Micro-Diffusion Compression -- Binary Tree Tweedie Denoising for Online Probability Estimation
Summary
Midicoth is a novel lossless compression system that integrates "micro-diffusion," a multi-step score-based reverse diffusion process, into a cascaded statistical modeling pipeline. This system employs Tweedie's empirical Bayes formula to reverse the shrinkage effect of Jeffreys-prior smoothing, which pulls empirical distributions toward uniform. It achieves this through a binary tree decomposition, breaking down 256-way byte predictions into eight binary decisions (MSB to LSB), with additive Tweedie corrections estimated nonparametrically across three denoising steps. The Midicoth pipeline consists of five online, parameter-free layers: an adaptive PPM model (orders 0-4), an extended match model, a trie-based word model, a high-order context model (orders 5-8), and the micro-diffusion layer as a final post-blend correction. Midicoth achieves 1.753 bpb on enwik8, outperforming xz -9 by 11.9%, and 2.119 bpb on alice29.txt, surpassing xz -9 by 16.9%, all without neural networks, training data, or GPUs.
Key takeaway
For AI Scientists developing or evaluating lossless compression algorithms, Midicoth demonstrates that purely statistical, CPU-based methods can achieve competitive performance against dictionary-based compressors and narrow the gap to neural network-based systems. You should consider integrating Tweedie denoising and binary tree decomposition into your adaptive context models to improve prediction sharpness and correct systematic biases, especially when GPU resources or pre-trained models are not feasible.
Key insights
Micro-diffusion with binary tree Tweedie denoising enhances lossless compression by correcting systematic biases in blended probability distributions.
Principles
- Jeffreys smoothing acts as a shrinkage operator.
- Tweedie's formula approximates optimal denoising.

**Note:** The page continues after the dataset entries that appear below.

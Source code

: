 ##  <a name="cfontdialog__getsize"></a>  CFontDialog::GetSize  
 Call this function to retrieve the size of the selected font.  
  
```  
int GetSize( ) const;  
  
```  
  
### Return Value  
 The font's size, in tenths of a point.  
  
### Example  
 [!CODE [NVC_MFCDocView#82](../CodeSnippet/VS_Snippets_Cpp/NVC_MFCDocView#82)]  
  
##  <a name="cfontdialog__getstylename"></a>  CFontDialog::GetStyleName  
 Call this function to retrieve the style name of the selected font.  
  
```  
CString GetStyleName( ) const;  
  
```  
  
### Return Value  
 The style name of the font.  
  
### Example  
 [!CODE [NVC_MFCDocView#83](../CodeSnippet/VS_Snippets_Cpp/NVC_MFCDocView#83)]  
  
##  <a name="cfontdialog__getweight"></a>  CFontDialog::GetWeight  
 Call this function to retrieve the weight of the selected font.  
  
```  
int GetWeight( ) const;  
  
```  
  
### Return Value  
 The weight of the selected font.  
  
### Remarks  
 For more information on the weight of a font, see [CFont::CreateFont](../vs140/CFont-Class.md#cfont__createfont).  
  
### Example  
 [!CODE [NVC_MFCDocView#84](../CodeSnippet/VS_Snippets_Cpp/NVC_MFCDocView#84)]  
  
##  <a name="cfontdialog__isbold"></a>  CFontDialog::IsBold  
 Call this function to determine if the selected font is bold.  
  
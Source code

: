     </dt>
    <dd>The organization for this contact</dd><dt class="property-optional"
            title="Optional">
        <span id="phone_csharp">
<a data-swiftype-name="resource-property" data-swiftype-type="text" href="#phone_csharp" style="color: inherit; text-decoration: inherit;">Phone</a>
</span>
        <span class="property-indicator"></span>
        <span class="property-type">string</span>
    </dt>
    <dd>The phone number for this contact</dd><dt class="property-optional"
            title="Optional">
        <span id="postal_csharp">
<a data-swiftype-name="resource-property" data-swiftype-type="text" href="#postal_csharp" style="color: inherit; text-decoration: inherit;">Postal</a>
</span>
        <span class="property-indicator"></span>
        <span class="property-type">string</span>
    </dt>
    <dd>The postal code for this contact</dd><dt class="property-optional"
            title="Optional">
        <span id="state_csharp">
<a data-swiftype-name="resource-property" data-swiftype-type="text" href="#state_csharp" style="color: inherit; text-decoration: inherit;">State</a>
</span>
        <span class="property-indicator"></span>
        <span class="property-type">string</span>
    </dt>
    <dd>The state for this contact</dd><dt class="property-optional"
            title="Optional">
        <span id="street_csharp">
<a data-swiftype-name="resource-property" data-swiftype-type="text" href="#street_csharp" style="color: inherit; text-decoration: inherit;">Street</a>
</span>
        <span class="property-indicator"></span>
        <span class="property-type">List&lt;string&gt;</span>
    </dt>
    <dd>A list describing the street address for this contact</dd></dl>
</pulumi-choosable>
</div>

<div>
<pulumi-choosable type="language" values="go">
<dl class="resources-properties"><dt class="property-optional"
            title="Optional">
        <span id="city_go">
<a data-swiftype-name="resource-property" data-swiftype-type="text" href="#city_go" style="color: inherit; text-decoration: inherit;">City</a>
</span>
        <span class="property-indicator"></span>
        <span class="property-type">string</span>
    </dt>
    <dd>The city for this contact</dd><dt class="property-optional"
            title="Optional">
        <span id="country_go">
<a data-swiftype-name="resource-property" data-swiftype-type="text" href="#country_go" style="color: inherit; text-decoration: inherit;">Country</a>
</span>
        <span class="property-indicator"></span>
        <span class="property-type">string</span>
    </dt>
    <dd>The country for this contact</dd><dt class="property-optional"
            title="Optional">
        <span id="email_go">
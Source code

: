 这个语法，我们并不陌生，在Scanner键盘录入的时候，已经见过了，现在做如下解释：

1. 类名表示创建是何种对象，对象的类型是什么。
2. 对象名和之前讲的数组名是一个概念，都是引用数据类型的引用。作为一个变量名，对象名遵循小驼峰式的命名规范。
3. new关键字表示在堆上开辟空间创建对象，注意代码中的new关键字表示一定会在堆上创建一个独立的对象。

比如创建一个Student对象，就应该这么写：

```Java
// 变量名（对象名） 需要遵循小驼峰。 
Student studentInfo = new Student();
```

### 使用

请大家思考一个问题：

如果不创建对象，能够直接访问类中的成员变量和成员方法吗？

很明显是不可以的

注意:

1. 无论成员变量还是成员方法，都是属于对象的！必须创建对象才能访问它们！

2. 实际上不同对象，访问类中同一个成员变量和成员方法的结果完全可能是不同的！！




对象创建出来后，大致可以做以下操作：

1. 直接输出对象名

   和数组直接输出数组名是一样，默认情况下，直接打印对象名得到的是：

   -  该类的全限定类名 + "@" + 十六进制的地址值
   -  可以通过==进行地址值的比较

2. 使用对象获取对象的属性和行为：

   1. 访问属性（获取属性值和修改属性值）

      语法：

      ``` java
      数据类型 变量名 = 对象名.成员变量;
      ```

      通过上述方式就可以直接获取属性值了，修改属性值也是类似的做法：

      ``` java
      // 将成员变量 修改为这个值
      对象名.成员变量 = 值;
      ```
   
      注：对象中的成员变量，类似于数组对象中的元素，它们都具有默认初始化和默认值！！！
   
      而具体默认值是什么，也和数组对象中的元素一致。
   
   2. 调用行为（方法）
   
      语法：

- Multi-step denoising refines score estimates.
Method
Midicoth uses a five-layer cascaded pipeline, applying binary tree Tweedie denoising as a post-blend correction. It decomposes 256-way predictions into binary decisions, estimates additive corrections nonparametrically via calibration tables, and applies them over three steps.
In practice
- Decompose complex predictions into binary decisions for data efficiency.
- Apply post-prediction correction to refine blended model outputs.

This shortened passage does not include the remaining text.